Dabei liegt der Unterschied zur damals herrschenden Lehre nicht in der Vermutung, eine allgemeine Senkung der Nominallöhne sei wegen des Widerstands der Gewerkschaften und der Arbeiter nicht durchsetzbar; diese Rigidität der Löhne nach unten war und ist die Grundlage für die neoklassische Erklärung der Arbeitslosigkeit. Der Unterschied liegt vielmehr darin, dass Keynes eine allgemeine Lohnsenkung, selbst wenn sie möglich wäre, für ein ungeeignetes Mittel der Beschäftigungspolitik hält:

„There is no ground for the belief that a flexible wage policy is capable of maintaining a state of continuous full employment … The economic system cannot be made self-adjusting along these lines“ (Keynes, 1936, S. 267).

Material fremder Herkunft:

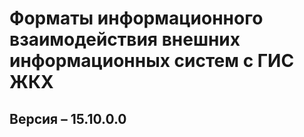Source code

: # Форматы информационного взаимодействия внешних информационных систем с ГИС ЖКХ
## Версия – 15.10.0.0
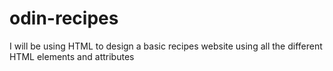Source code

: # odin-recipes

I will be using HTML to design a basic recipes website using all the different HTML elements and attributes
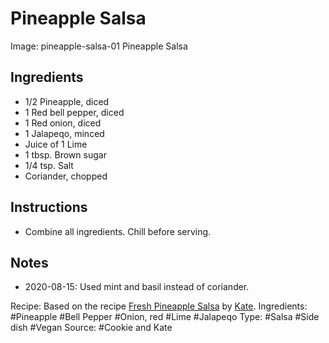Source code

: # Pineapple Salsa

Image: pineapple-salsa-01 Pineapple Salsa

## Ingredients

* 1/2 Pineapple, diced
* 1 Red bell pepper, diced
* 1 Red onion, diced
* 1 Jalape&#x0071;o, minced
* Juice of 1 Lime
* 1 tbsp. Brown sugar
* 1/4 tsp. Salt
* Coriander, chopped

## Instructions

* Combine all ingredients. Chill before serving.

## Notes

* 2020-08-15: Used mint and basil instead of coriander.

Recipe: Based on the recipe [Fresh Pineapple Salsa](https://cookieandkate.com/fresh-pineapple-salsa-recipe/) by [Kate](https://cookieandkate.com/about/).
Ingredients: #Pineapple #Bell Pepper #Onion, red #Lime #Jalape&#x0071;o
Type: #Salsa #Side dish #Vegan
Source: #Cookie and Kate
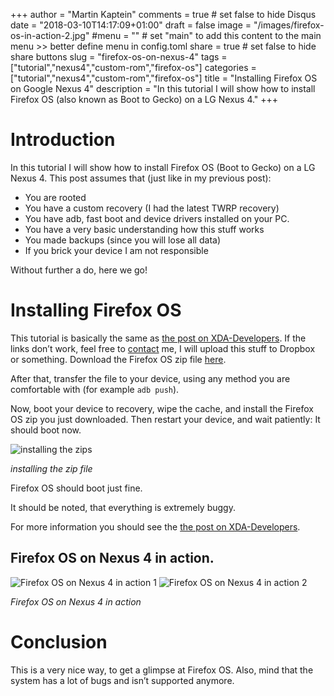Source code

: +++
author = "Martin Kaptein"
comments = true	# set false to hide Disqus
date = "2018-03-10T14:17:09+01:00"
draft = false
image = "/images/firefox-os-in-action-2.jpg"
#menu = ""		# set "main" to add this content to the main menu >> better define menu in config.toml
share = true	# set false to hide share buttons
slug = "firefox-os-on-nexus-4"
tags = ["tutorial","nexus4","custom-rom","firefox-os"]
categories = ["tutorial","nexus4","custom-rom","firefox-os"]
title = "Installing Firefox OS on Google Nexus 4"
description = "In this tutorial I will show how to install Firefox OS (also known as Boot to Gecko) on a LG Nexus 4."
+++



# Introduction

In this tutorial I will show how to install Firefox OS (Boot to Gecko) on a LG Nexus 4.
This post assumes that (just like in my previous post):

- You are rooted
- You have a custom recovery (I had the latest TWRP recovery)
- You have adb, fast boot and device drivers installed on your PC.
- You have a very basic understanding how this stuff works
- You made backups (since you will lose all data)
- If you brick your device I am not responsible

Without further a do, here we go!



# Installing Firefox OS
 
This tutorial is basically the same as [the post on XDA-Developers](https://forum.xda-developers.com/nexus-4/general/june-09-firefoxos-nexus-4-1-1-2-0-t2388237).
If the links don’t work, feel free to [contact](/contact/) me, I will upload this stuff to Dropbox or something.
Download the Firefox OS zip file [here](https://forum.xda-developers.com/devdb/project/dl/?id=9351).


After that, transfer the file to your device, using any method you are comfortable with (for example `adb push`).

Now, boot your device to recovery, wipe the cache, and install the Firefox OS zip you just downloaded. Then restart your device, and wait patiently: It should boot now.

![installing the zips](/images/installing_zip_firefox.jpg)

*installing the zip file*

Firefox OS should boot just fine.

It should be noted, that everything is extremely buggy.

For more information you should see the [the post on XDA-Developers](https://forum.xda-developers.com/nexus-4/general/june-09-firefoxos-nexus-4-1-1-2-0-t2388237).

## Firefox OS on Nexus 4 in action.

![Firefox OS on Nexus 4 in action 1](/images/firefox-os-in-action-1.jpg)
![Firefox OS on Nexus 4 in action 2](/images/firefox-os-in-action-2.jpg)

*Firefox OS on Nexus 4 in action*


# Conclusion

This is a very nice way, to get a glimpse at Firefox OS. Also, mind that the system has a lot of bugs and isn’t supported anymore.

Kahn, der in den Erläuterungen zu Nr. 9 erwähnte Mitstreiter von Keynes, berichtet, diese lohnpolitische Problematik sei Keynes‘ Hauptanliegen gewesen:

„Keynes was mainly concerned, in the General Theory, with the failure of economists and others to appreciate the reluctance of money wages to fall and to realize that even if they did fall, unemployment would not be diminished, except in industries subject to competition with overseas suppliers“ (Kahn, 1978, S. 554).

Die Weltwirtschaftskrise (s. dort) hatte dies deutlich gezeigt.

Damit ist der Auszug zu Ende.